ACTION ITEM »
Transcribe all the entries word for word, omitting any pictures they contain.

--- --- ---

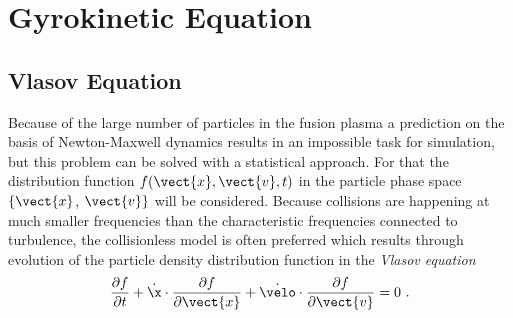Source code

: \newpage
\section{Gyrokinetic Equation}
\label{sec:gyrokinetic}

\subsection{Vlasov Equation}
\label{sub:vlasov}

Because of the large number of particles in the fusion plasma a prediction on the basis of Newton-Maxwell dynamics results in an impossible task for simulation, but this problem can be solved with a statistical approach. For that the distribution function $f(\vect{x}, \vect{v}, t)$ in the particle phase space $\{\vect{x}$, $\vect{v}\}$ will be considered. Because collisions are happening at much smaller frequencies than the characteristic frequencies connected to turbulence, the collisionless model is often preferred \cite{Garbet2010} which results through evolution of the particle density distribution function in the \textit{Vlasov equation}
\begin{gather}
	\frac{\partial f}{\partial t} + \dot{\x} \cdot \frac{\partial f}{\partial \vect{x}}  + \dot{\velo} \cdot \frac{\partial f}{\partial \vect{v}} = 0~.
	\label{eq:vlasov}
\end{gather}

--- --- ---

RESPONSE »
Source code

: \newpage
\section{Gyrokinetic Equation}
\label{sec:gyrokinetic}

\subsection{Vlasov Equation}
\label{sub:vlasov}

Because of the large number of particles in the fusion plasma a prediction on the basis of Newton-Maxwell dynamics results in an impossible task for simulation, but this problem can be solved with a statistical approach. For that the distribution function $f(\vect{x}, \vect{v}, t)$ in the particle phase space $\{\vect{x}$, $\vect{v}\}$ will be considered. Because collisions are happening at much smaller frequencies than the characteristic frequencies connected to turbulence, the collisionless model is often preferred \cite{Garbet2010} which results through evolution of the particle density distribution function in the \textit{Vlasov equation}
\begin{gather}
	\frac{\partial f}{\partial t} + \dot{\x} \cdot \frac{\partial f}{\partial \vect{x}}  + \dot{\velo} \cdot \frac{\partial f}{\partial \vect{v}} = 0~.
	\label{eq:vlasov}
\end{gather}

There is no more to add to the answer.